[Items from a dataset]
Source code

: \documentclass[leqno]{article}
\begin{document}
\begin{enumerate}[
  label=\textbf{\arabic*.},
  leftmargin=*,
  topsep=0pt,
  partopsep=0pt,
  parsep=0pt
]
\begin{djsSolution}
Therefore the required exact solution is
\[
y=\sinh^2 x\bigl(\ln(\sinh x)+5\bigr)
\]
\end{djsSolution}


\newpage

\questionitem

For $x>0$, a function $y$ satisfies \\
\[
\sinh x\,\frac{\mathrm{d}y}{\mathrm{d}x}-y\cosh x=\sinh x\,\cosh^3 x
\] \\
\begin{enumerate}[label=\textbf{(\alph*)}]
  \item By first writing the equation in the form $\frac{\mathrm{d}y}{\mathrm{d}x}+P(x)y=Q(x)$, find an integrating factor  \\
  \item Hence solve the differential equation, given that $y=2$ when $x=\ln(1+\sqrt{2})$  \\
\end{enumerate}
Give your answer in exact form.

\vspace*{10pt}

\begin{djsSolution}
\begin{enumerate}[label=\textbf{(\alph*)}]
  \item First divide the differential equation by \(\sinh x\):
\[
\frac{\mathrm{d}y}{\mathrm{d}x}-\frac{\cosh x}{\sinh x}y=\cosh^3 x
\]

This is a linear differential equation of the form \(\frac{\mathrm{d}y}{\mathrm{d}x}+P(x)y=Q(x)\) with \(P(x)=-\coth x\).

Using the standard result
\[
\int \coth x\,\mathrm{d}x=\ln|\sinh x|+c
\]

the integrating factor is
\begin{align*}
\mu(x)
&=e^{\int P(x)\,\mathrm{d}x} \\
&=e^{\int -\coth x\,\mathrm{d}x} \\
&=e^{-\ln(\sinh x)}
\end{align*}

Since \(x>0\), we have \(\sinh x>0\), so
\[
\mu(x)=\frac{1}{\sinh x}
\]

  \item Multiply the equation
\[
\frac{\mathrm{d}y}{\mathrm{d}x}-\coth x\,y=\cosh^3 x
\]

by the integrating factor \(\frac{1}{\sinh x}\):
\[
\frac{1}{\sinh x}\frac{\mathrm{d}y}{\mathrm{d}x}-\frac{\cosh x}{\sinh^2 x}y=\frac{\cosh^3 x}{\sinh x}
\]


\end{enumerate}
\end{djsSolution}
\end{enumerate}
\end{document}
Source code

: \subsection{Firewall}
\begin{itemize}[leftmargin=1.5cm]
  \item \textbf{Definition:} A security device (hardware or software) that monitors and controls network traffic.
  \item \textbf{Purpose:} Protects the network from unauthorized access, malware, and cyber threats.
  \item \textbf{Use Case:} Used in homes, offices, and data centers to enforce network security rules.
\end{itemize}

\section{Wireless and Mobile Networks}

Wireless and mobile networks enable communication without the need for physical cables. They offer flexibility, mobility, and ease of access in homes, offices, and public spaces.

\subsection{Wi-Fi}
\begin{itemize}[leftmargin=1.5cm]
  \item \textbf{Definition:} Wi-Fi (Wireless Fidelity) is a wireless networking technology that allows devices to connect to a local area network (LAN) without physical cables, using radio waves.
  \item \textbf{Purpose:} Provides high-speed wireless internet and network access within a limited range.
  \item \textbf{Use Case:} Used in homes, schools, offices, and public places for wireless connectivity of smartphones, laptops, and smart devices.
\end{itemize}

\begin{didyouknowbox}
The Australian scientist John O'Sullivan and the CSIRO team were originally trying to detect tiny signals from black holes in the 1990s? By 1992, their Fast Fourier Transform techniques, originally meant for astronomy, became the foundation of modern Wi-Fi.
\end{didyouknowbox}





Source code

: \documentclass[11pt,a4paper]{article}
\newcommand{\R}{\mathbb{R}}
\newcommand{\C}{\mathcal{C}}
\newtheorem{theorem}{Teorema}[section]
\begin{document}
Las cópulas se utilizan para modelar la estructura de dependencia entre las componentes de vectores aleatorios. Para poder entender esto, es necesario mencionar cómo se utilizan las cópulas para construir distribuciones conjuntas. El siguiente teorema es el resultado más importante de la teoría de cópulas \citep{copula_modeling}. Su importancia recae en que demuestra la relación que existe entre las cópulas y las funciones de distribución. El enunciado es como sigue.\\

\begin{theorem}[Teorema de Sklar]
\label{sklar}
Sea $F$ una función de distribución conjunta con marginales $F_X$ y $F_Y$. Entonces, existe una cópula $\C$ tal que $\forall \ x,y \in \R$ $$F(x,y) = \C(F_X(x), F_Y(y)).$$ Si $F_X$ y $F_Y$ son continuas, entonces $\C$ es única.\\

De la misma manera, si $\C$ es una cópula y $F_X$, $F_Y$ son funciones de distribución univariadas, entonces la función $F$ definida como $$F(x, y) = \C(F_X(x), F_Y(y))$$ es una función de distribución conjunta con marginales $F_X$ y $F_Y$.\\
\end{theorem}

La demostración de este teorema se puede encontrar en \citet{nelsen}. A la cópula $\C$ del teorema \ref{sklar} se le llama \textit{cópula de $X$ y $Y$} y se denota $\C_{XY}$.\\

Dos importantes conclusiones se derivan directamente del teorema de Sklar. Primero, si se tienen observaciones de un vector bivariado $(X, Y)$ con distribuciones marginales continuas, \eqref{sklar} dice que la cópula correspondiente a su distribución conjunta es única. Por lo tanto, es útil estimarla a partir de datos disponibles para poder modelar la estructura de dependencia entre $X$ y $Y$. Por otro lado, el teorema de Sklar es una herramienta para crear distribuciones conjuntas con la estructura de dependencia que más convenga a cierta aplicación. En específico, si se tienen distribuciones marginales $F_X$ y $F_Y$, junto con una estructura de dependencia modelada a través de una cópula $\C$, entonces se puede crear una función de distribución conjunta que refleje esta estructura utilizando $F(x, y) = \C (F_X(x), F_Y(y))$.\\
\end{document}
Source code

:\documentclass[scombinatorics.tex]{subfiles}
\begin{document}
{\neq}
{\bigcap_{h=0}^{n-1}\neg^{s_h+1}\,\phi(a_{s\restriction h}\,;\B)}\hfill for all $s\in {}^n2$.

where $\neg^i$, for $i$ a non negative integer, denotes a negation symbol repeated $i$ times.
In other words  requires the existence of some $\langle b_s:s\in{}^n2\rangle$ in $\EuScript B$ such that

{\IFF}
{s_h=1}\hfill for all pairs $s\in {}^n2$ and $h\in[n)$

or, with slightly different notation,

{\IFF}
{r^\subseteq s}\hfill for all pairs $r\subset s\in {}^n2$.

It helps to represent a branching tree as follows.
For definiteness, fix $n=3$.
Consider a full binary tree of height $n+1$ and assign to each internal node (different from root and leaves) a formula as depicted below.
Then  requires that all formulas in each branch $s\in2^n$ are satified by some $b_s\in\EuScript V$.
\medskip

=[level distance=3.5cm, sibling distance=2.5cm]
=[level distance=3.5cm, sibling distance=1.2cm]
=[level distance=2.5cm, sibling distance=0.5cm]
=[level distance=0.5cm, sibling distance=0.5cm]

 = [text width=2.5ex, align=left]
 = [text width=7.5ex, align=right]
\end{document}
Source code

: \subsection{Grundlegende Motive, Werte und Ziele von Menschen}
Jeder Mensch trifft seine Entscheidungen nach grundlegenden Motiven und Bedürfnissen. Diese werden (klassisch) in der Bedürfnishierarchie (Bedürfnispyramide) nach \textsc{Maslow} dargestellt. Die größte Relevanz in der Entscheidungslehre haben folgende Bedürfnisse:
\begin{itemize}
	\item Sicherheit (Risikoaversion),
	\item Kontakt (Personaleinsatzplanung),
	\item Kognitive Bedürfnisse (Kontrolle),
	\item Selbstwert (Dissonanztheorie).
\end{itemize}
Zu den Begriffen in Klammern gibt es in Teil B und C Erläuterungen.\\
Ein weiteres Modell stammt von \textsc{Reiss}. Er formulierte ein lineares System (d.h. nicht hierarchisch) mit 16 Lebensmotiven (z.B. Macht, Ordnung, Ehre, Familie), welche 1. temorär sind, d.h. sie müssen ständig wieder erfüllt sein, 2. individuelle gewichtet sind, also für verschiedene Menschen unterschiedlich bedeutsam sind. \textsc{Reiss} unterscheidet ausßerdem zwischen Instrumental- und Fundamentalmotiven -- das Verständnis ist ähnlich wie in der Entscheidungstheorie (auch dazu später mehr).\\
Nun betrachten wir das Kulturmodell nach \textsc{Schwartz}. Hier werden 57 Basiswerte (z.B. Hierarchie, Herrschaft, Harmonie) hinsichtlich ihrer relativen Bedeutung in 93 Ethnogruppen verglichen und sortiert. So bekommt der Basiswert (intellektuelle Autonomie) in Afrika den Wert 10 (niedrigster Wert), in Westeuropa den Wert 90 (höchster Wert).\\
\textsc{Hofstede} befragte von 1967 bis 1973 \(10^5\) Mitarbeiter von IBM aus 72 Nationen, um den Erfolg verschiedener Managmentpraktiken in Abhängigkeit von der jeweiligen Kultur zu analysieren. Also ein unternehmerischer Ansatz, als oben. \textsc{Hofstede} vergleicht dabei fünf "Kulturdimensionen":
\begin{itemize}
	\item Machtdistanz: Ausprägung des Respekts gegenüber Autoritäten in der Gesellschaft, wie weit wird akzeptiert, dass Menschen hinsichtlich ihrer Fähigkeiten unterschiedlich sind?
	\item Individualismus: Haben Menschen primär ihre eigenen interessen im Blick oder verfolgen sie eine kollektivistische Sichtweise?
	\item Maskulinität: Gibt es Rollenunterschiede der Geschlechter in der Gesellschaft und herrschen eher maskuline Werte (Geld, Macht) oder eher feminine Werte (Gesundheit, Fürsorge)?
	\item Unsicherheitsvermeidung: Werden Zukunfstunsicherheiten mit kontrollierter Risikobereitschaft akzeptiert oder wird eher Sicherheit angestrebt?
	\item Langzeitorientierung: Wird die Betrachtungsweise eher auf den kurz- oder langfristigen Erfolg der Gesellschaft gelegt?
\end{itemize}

**Work required**
Above are the records; report how many of their lines hold the string "Purpose", with no other words.

**Task response**
2